:: What you should do ::
Look through the material below and show every line with the word "yields".

:: Provided records ::
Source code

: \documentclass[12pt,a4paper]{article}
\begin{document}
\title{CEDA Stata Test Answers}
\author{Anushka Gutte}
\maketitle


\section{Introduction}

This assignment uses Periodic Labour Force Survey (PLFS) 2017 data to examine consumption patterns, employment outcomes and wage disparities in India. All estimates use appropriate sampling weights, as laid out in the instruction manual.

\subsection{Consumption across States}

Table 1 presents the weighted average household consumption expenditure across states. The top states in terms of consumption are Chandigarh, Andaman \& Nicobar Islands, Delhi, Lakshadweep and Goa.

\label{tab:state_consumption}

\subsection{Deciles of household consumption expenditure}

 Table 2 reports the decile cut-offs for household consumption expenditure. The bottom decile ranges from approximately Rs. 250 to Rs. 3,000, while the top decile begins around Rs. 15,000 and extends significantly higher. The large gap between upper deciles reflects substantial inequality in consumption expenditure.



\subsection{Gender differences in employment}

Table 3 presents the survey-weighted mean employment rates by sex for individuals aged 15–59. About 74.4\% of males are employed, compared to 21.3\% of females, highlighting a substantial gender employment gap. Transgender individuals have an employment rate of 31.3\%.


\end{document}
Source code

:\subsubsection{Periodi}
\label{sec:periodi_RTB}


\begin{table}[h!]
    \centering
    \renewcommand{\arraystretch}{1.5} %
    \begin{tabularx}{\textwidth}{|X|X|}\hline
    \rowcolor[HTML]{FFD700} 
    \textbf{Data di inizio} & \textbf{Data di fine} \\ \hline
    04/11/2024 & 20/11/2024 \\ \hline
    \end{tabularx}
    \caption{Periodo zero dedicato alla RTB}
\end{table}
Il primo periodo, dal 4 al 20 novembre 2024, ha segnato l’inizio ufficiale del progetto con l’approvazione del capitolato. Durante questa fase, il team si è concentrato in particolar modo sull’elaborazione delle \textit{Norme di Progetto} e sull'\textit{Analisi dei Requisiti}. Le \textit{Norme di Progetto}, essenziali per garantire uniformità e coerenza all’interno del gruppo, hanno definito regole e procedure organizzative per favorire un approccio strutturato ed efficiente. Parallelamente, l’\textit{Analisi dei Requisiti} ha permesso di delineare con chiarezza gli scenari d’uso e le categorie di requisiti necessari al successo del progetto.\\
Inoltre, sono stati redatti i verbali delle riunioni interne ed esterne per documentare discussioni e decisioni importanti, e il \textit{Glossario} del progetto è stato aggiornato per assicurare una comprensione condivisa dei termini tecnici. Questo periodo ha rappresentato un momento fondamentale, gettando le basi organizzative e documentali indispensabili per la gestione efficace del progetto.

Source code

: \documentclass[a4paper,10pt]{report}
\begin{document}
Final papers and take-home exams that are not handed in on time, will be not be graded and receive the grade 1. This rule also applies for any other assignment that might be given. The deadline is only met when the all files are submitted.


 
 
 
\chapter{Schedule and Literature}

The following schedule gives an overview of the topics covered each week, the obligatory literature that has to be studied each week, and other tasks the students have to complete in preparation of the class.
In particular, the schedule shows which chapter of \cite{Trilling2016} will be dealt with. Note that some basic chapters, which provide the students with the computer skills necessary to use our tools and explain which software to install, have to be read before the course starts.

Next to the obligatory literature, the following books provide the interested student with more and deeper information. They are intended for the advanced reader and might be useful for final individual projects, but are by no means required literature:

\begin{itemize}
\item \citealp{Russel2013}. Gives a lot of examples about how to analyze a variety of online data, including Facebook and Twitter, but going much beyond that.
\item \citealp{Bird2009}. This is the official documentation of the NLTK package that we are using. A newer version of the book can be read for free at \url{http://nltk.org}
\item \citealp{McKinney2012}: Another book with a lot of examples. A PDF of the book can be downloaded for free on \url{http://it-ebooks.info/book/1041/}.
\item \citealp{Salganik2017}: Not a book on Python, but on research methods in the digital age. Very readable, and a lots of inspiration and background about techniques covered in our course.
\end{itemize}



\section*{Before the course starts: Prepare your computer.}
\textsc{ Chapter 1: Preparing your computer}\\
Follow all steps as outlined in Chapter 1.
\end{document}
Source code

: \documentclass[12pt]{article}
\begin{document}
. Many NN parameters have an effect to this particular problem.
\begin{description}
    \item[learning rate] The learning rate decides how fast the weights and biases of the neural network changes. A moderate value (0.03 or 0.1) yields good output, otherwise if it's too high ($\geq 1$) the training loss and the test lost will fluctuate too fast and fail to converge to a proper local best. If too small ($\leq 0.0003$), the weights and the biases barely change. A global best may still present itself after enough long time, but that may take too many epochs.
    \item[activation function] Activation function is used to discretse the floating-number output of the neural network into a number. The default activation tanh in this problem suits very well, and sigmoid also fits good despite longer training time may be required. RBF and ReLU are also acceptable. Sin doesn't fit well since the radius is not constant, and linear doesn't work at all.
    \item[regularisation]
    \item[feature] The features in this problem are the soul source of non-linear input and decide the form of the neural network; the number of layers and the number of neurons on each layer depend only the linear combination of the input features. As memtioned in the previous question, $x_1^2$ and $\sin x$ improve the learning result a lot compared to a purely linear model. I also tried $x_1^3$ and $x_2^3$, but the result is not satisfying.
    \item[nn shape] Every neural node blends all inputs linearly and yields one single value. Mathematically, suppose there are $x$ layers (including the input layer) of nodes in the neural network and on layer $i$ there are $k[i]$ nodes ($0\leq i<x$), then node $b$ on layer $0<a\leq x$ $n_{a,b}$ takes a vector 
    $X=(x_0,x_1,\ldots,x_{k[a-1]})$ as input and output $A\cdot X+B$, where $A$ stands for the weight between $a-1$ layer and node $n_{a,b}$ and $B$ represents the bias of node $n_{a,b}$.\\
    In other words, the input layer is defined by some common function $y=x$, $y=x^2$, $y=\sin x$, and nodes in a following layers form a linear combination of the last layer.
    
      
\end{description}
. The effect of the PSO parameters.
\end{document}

:: Solution to the problem ::
    \item[learning rate] The learning rate decides how fast the weights and biases of the neural network changes. A moderate value (0.03 or 0.1) yields good output, otherwise if it's too high ($\geq 1$) the training loss and the test lost will fluctuate too fast and fail to converge to a proper local best. If too small ($\leq 0.0003$), the weights and the biases barely change. A global best may still present itself after enough long time, but that may take too many epochs.
    \item[nn shape] Every neural node blends all inputs linearly and yields one single value. Mathematically, suppose there are $x$ layers (including the input layer) of nodes in the neural network and on layer $i$ there are $k[i]$ nodes ($0\leq i<x$), then node $b$ on layer $0<a\leq x$ $n_{a,b}$ takes a vector 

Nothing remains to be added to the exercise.